Starting at the line with "Přátele z Facebooku" and going on through the line with "Za takové nepřítomnosti", reproduce each line in the records below exactly and nothing more.

INPUT
· · · · ·

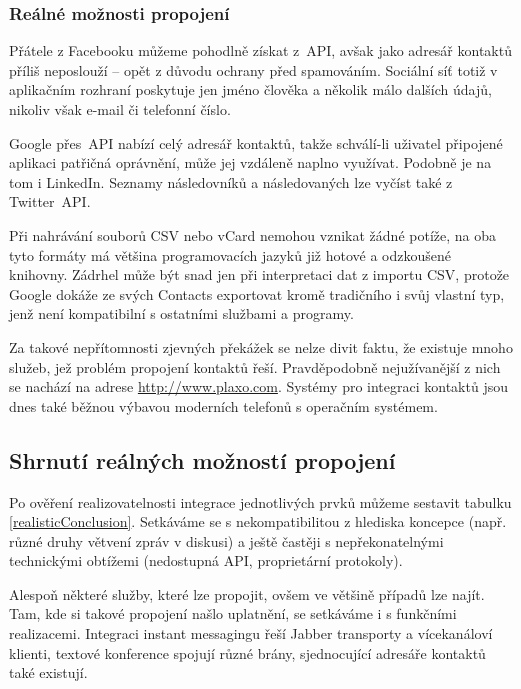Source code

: \documentclass[12pt,oneside,final]{fithesis2}
\begin{document}
\subsubsection*{Reálné možnosti propojení}
Přátele z Facebooku můžeme pohodlně získat z~API, avšak jako adresář kontaktů příliš neposlouží -- opět z důvodu ochrany před spamováním. Sociální síť totiž v aplikačním rozhraní poskytuje jen jméno člověka a několik málo dalších údajů, nikoliv však e-mail či telefonní číslo.

Google přes~API nabízí celý adresář kontaktů, takže schválí-li uživatel připojené aplikaci patřičná oprávnění, může jej vzdáleně naplno využívat. Podobně je na tom i LinkedIn. Seznamy následovníků a následovaných lze vyčíst také z Twitter~API.

Při nahrávání souborů CSV nebo vCard nemohou vznikat žádné potíže, na oba tyto formáty má většina programovacích jazyků již hotové a odzkoušené knihovny. Zádrhel může být snad jen při interpretaci dat z importu CSV, protože Google dokáže ze svých Contacts exportovat kromě tradičního i svůj vlastní typ, jenž není kompatibilní s ostatními službami a programy.

Za takové nepřítomnosti zjevných překážek se nelze divit faktu, že existuje mnoho služeb, jež problém propojení kontaktů řeší. Pravděpodobně nejužívanější z nich se nachází na adrese \url{http://www.plaxo.com}. Systémy pro integraci kontaktů jsou dnes také běžnou výbavou moderních telefonů s operačním systémem.

\subsection{Shrnutí reálných možností propojení}
Po ověření realizovatelnosti integrace jednotlivých prvků můžeme sestavit tabulku \ref{realisticConclusion}. Setkáváme se s nekompatibilitou z hlediska koncepce (např. různé druhy větvení zpráv v diskusi) a ještě častěji s nepřekonatelnými technickými obtížemi (nedostupná API, proprietární protokoly).

Alespoň některé služby, které lze propojit, ovšem ve většině případů lze najít. Tam, kde si takové propojení našlo uplatnění, se setkáváme i s funkčními realizacemi. Integraci instant messagingu řeší Jabber transporty a vícekanáloví klienti, textové konference spojují různé brány, sjednocující adresáře kontaktů také existují.
\end{document}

· · · · ·

FINAL ANSWER
Přátele z Facebooku můžeme pohodlně získat z~API, avšak jako adresář kontaktů příliš neposlouží -- opět z důvodu ochrany před spamováním. Sociální síť totiž v aplikačním rozhraní poskytuje jen jméno člověka a několik málo dalších údajů, nikoliv však e-mail či telefonní číslo.

Google přes~API nabízí celý adresář kontaktů, takže schválí-li uživatel připojené aplikaci patřičná oprávnění, může jej vzdáleně naplno využívat. Podobně je na tom i LinkedIn. Seznamy následovníků a následovaných lze vyčíst také z Twitter~API.

Při nahrávání souborů CSV nebo vCard nemohou vznikat žádné potíže, na oba tyto formáty má většina programovacích jazyků již hotové a odzkoušené knihovny. Zádrhel může být snad jen při interpretaci dat z importu CSV, protože Google dokáže ze svých Contacts exportovat kromě tradičního i svůj vlastní typ, jenž není kompatibilní s ostatními službami a programy.

Za takové nepřítomnosti zjevných překážek se nelze divit faktu, že existuje mnoho služeb, jež problém propojení kontaktů řeší. Pravděpodobně nejužívanější z nich se nachází na adrese \url{http://www.plaxo.com}. Systémy pro integraci kontaktů jsou dnes také běžnou výbavou moderních telefonů s operačním systémem.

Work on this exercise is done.